■ Problem to work on
In the material below, count the lines where the word "right" appears. Nothing but the number, please.

■ The data
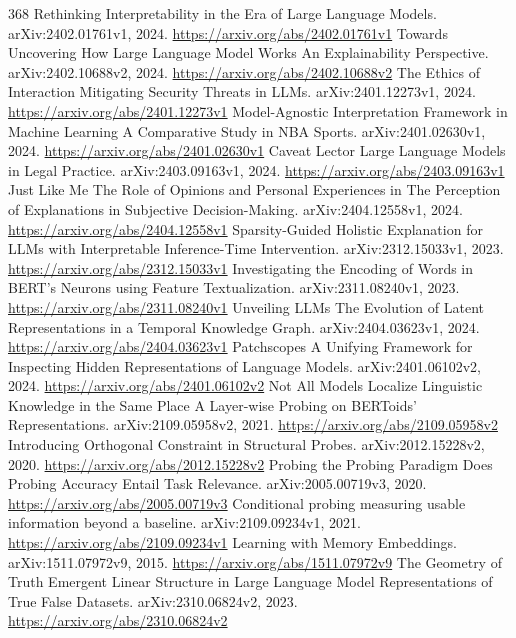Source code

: \documentclass[11pt]{article}
\begin{document}
\begin{thebibliography}{368}
 Rethinking Interpretability in the Era of Large Language Models. arXiv:2402.01761v1, 2024. \url{https://arxiv.org/abs/2402.01761v1}
 Towards Uncovering How Large Language Model Works An Explainability Perspective. arXiv:2402.10688v2, 2024. \url{https://arxiv.org/abs/2402.10688v2}
 The Ethics of Interaction Mitigating Security Threats in LLMs. arXiv:2401.12273v1, 2024. \url{https://arxiv.org/abs/2401.12273v1}
 Model-Agnostic Interpretation Framework in Machine Learning A Comparative Study in NBA Sports. arXiv:2401.02630v1, 2024. \url{https://arxiv.org/abs/2401.02630v1}
 Caveat Lector Large Language Models in Legal Practice. arXiv:2403.09163v1, 2024. \url{https://arxiv.org/abs/2403.09163v1}
 Just Like Me The Role of Opinions and Personal Experiences in The Perception of Explanations in Subjective Decision-Making. arXiv:2404.12558v1, 2024. \url{https://arxiv.org/abs/2404.12558v1}
 Sparsity-Guided Holistic Explanation for LLMs with Interpretable Inference-Time Intervention. arXiv:2312.15033v1, 2023. \url{https://arxiv.org/abs/2312.15033v1}
 Investigating the Encoding of Words in BERT's Neurons using Feature Textualization. arXiv:2311.08240v1, 2023. \url{https://arxiv.org/abs/2311.08240v1}
 Unveiling LLMs The Evolution of Latent Representations in a Temporal Knowledge Graph. arXiv:2404.03623v1, 2024. \url{https://arxiv.org/abs/2404.03623v1}
 Patchscopes A Unifying Framework for Inspecting Hidden Representations of Language Models. arXiv:2401.06102v2, 2024. \url{https://arxiv.org/abs/2401.06102v2}
 Not All Models Localize Linguistic Knowledge in the Same Place A Layer-wise Probing on BERToids' Representations. arXiv:2109.05958v2, 2021. \url{https://arxiv.org/abs/2109.05958v2}
 Introducing Orthogonal Constraint in Structural Probes. arXiv:2012.15228v2, 2020. \url{https://arxiv.org/abs/2012.15228v2}
 Probing the Probing Paradigm Does Probing Accuracy Entail Task Relevance. arXiv:2005.00719v3, 2020. \url{https://arxiv.org/abs/2005.00719v3}
 Conditional probing measuring usable information beyond a baseline. arXiv:2109.09234v1, 2021. \url{https://arxiv.org/abs/2109.09234v1}
 Learning with Memory Embeddings. arXiv:1511.07972v9, 2015. \url{https://arxiv.org/abs/1511.07972v9}
 The Geometry of Truth Emergent Linear Structure in Large Language Model Representations of True False Datasets. arXiv:2310.06824v2, 2023. \url{https://arxiv.org/abs/2310.06824v2}

\end{thebibliography}
\end{document}
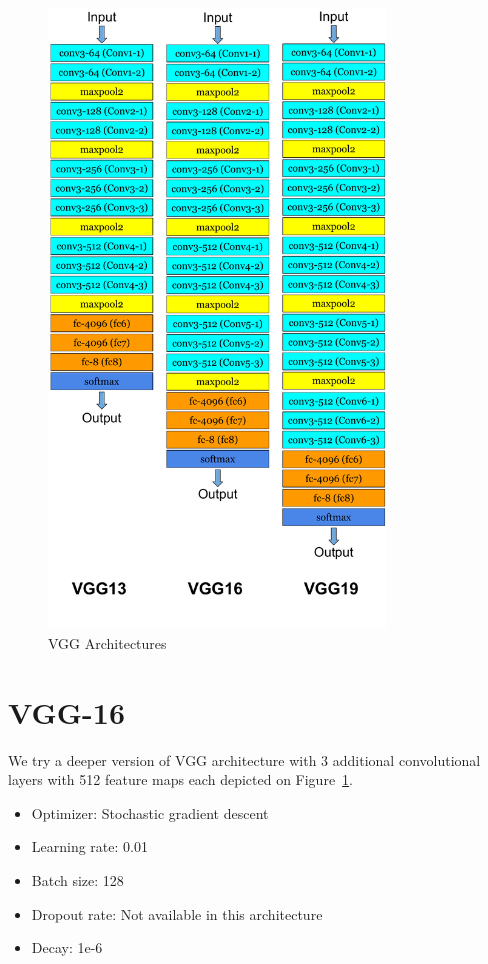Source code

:\begin{figure}[]
    \begin{center}
    \includegraphics[width=0.8\textwidth]{images/VGG13_16_19.pdf}
    \end{center}
    \caption{VGG Architectures} \label{fig:vgg13_16_19}
\end{figure}

\section{VGG-16}
We try a deeper version of VGG architecture with 3 additional convolutional layers with 512 feature maps each depicted on Figure~\ref{fig:vgg13_16_19}. 

\begin{itemize}
  \item Optimizer: Stochastic gradient descent
  \item Learning rate: 0.01
  \item Batch size: 128
  \item Dropout rate: Not available in this architecture
  \item Decay: 1e-6
\end{itemize}

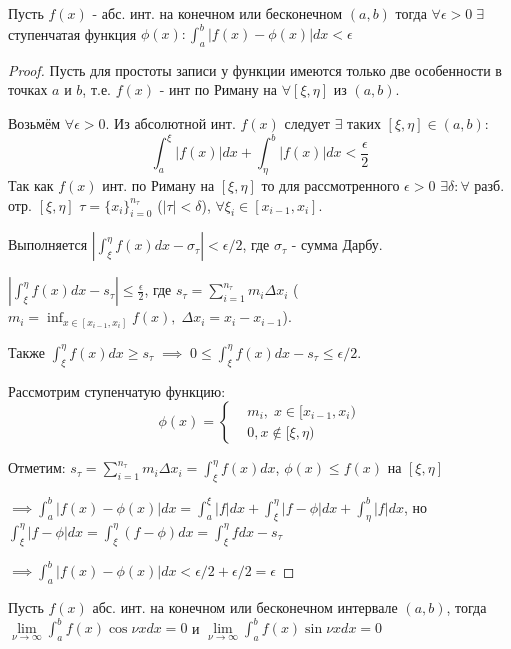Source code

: \documentclass{article}
\begin{document}
\begin{theorem}
  Пусть $f(x)$ - абс. инт. на конечном или бесконечном $(a,b)$ тогда
  $\forall \epsilon >0 \; \exists$ ступенчатая функция $\phi(x):\int_{a}^{b}|f(x)-\phi(x)|dx<\epsilon$
\end{theorem}
\begin{proof}
  Пусть для простоты записи у функции имеются только две особенности в точках $a$ и $b$,
  т.е. $f(x)$ - инт по Риману на $\forall [\xi,\eta]$ из $(a,b)$. 

  Возьмём $\forall \epsilon>0$. Из абсолютной инт. $f(x)$ следует $\exists$ таких
  $[\xi,\eta] \in (a,b)$:
  \[
    \int_{a}^{\xi}|f(x)|dx+\int_{\eta}^{b}|f(x)|dx< \frac{\epsilon}{2}
  \]
  Так как $f(x)$ инт. по Риману на $[\xi,\eta]$ то для рассмотренного $\epsilon>0$ 
  $\exists \delta:\forall$ разб. отр. $[\xi, \eta]$ $\tau=\{x_i\}_{i=0}^{n_\tau}$
  ($|\tau|<\delta$), $\forall \xi_i \in [x_{i-1}, x_i]$.

  Выполняется $\left|\int_{\xi}^{\eta}f(x)dx-\sigma_\tau\right|<\epsilon/2$, где
  $\sigma_\tau$ - сумма Дарбу. 

  $ \left|\int_{\xi}^{\eta}f(x)dx - s_\tau\right|\le \frac{\epsilon}{2}$,
  где $s_\tau=\sum_{i=1}^{n_\tau}m_i\Delta x_i$ ($m_i=\inf_{x \in [x_{i-1},x_i]} f(x), \; \Delta x_i=x_i-x_{i-1}$).

  Также $\int_{\xi}^{\eta}f(x)dx\ge s_\tau \; \implies \; 0 \le \int_{\xi}^{\eta}f(x)dx - s_\tau \le \epsilon/2$.

  Рассмотрим ступенчатую функцию:
  \[
    \phi(x) = \left\{\begin{aligned}
       & m_i, \; x \in [x_{i-1}, x_i) \\ 
       & 0, x \notin [\xi,\eta)
    \end{aligned}\right.
  \]

  Отметим: $s_\tau=\sum_{i=1}^{n_\tau}m_i\Delta x_i=\int_{\xi}^{\eta}f(x)dx$, $\phi(x)\le f(x)$ на $[\xi,\eta]$

  $\implies \int_{a}^{b}|f(x)-\phi(x)|dx=\int_{a}^{\xi}|f|dx+\int_{\xi}^{\eta}|f-\phi|dx+\int_{\eta}^{b}|f|dx$,
  но $\int_{\xi}^{\eta}|f-\phi|dx=\int_{\xi}^{\eta}(f-\phi)dx=\int_{\xi}^{\eta}fdx-s_\tau$

  $\implies \int_{a}^{b}|f(x)-\phi(x)|dx<\epsilon/2+\epsilon/2=\epsilon$
\end{proof}
\begin{theorem}
  Пусть $f(x)$ абс. инт. на конечном или бесконечном интервале $(a,b)$,
  тогда $\lim\limits_{\nu\to\infty}\int_{a}^{b}f(x)\cos\nu xdx=0$ и
  $\lim\limits_{\nu\to\infty}\int_{a}^{b}f(x)\sin\nu xdx=0$
\end{theorem}
\end{document}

■ Finished exercise
3